Last week I wanted a bouquet of them, like I used to pick in Logan. Here I feel like a thief, stealing the weeds along the side of the road. I first ventured out with a pocket knife, then upgraded to scissors. It takes all my courage to shoo the bees away (I really do have struggles with bees sometimes) or to gently pluck their slumbering bodies out of the middle so they don't wake up in my home and angrily try to get out. The towering stalks of sunflowers makes autumn vibrant to me. I want to gather it all in and somehow bottle it, the same way I bottle peaches and tomatoes for winter. The change in seasons is always bittersweet to me. I ache to hold on to the warmth of summer, the freedom of traveling and sleeping in and the taste of corn on the cob. But then fall comes along with the smell of grape vines and the steam of herbal teas and then need to accomplish things and I lean in, ready to move forward. The same kind of pattern will happen again when the first frost grasps the ground. I'm meant for seasons.

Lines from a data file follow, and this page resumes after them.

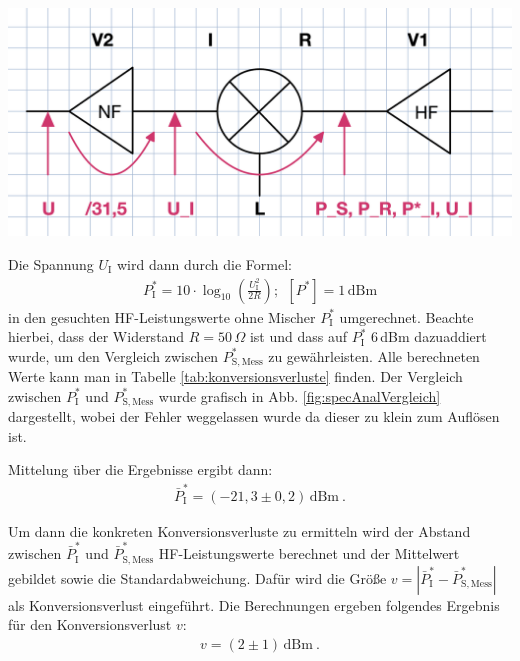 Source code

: \begin{center}
    \captionsetup{type=figure}
    \includegraphics[scale=0.18]{Bilder/Schaltschema.png}
    \label{fig:schaltschema}
\end{center}

Die Spannung $U_\mathrm{I}$ wird dann durch die Formel:
\begin{gather}
    P^*_\mathrm{I} = 10\cdot\log_{10}\left(\frac{U_\mathrm{I}^2}{2R}\right);~~[P^*] = 1\,\mathrm{dBm}
\end{gather}
in den gesuchten HF-Leistungswerte ohne Mischer $P_\mathrm{I}^*$ umgerechnet. \cite{anleitung} Beachte hierbei, dass der Widerstand $R=50\,\Omega$ ist und dass auf $P_\mathrm{I}^*$ 6\,dBm dazuaddiert wurde, um den Vergleich zwischen $P_\mathrm{S,Mess}^*$ zu gewährleisten. \cite{anleitung} Alle berechneten Werte kann man in Tabelle \ref{tab:konversionsverluste} finden. Der Vergleich zwischen $P^*_\mathrm{I}$ und $P^*_\mathrm{S,Mess}$ wurde grafisch in Abb. \ref{fig:specAnalVergleich} dargestellt, wobei der Fehler weggelassen wurde da dieser zu klein zum Auflösen ist. 

Mittelung über die Ergebnisse ergibt dann:
\begin{gather}
    \boxed{\bar{P}_\mathrm{I}^* = (- 21,3 \pm 0,2)\,\mathrm{dBm}}~.
\end{gather}

Um dann die konkreten Konversionsverluste zu ermitteln wird der Abstand zwischen $\bar{P}^*_\mathrm{I}$ und $\bar{P}^*_\mathrm{S,Mess}$ HF-Leistungswerte berechnet und der Mittelwert gebildet sowie die Standardabweichung. Dafür wird die Größe $v = |\bar{P}^*_\mathrm{I} - \bar{P}^*_\mathrm{S,Mess}|$ als Konversionsverlust eingeführt. Die Berechnungen ergeben folgendes Ergebnis für den Konversionsverlust $v$:
\begin{gather}
    \boxed{v = (2 \pm 1)\,\mathrm{dBm}}~.
\end{gather}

Recently I've struggled with doing the things that used to relax me more than anything else. All summer long I think I only read a couple of books. I just couldn't sit down and pick them up. Instead I made long to do lists: projects that needed completing before we moved, before Neal started school, before I started work, before the baby comes. It's funny because few of the projects are actually completed. Sometimes I honestly don't know where my time went. What was I doing all that time? And how can the time be so close where my list making ends?
Of course I'll keep making lists after the baby comes. I can't help it. But I try very hard to hold off, to take this new experience as it comes. I want to really live in the moments instead of trying to cross them off my 'to do' list. It's a difficult adjustment for me to make, but one that I hope increases my ability to enjoy those moments as they come.

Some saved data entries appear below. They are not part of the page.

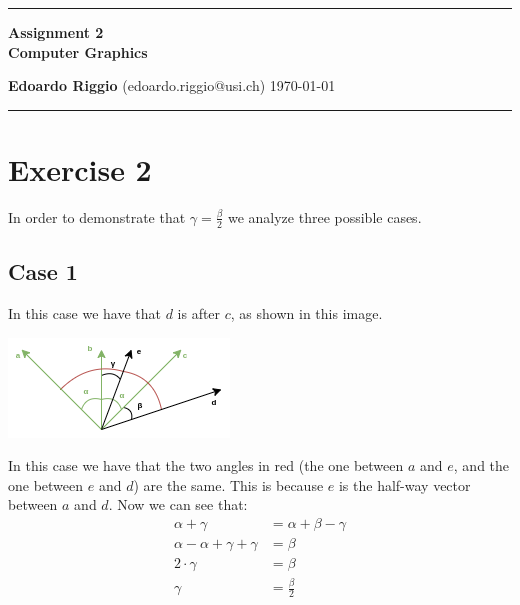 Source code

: \documentclass{article}
\begin{document}
\begin{center}
\hrule

\vspace{.4cm}
{\bf {\Huge Assignment 2}} \\
\vspace{.2cm}
{\bf Computer Graphics}
\vspace{.2cm}
\end{center}
{\bf Edoardo Riggio } (edoardo.riggio@usi.ch) \hspace{\fill}  \today \\
\hrule
\vspace{.2cm}

\section*{Exercise 2}
In order to demonstrate that $\gamma = \frac{\beta}{2}$ we analyze three possible cases.

\subsection*{Case 1}
In this case we have that $d$ is after $c$, as shown in this image. \\
\begin{center}
  \includegraphics{./diagram_1.png}
\end{center}
In this case we have that the two angles in red (the one between $a$ and $e$, and the one between $e$ and $d$) are the same. This is because $e$ is the half-way vector between $a$ and $d$. Now we can see that:
\begin{align*}
  \alpha + \gamma & = \alpha + \beta - \gamma \\
  \alpha - \alpha + \gamma + \gamma & = \beta \\
  2 \cdot \gamma & = \beta \\
  \gamma & = \displaystyle\frac{\beta}{2}
\end{align*}
\end{document}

The water bath to stop our corn from cooking so we can freeze it for later! It's the first time I've frozen my own corn, so we'll see how it turns out.
This year we really scaled back how much canning we did. Mostly, we just restocked our freezer. Next year we'll restock the pantry again. You just can't do it all every year, right?
Look at this crazy piece of corn!
Okay, this is really just something we got in our Bountiful Basket: prickly pear. But I couldn't stop singing "The Bare Necessities" because you shouldn't prick your paw on them. After a few days, Neal and I realized that there is no way Baloo should have eaten them. They are definitely native to the Americas (though they have been transplanted) and a desert plant. I'm not sure why Disney decided the Jungle Book should have them...Neal says he can no longer watch Disney because they are a lie. If the prickly pear is the final straw, Disney has been fooling us all for a long, long time.
Corn all ready for freezing. Isn't it pretty?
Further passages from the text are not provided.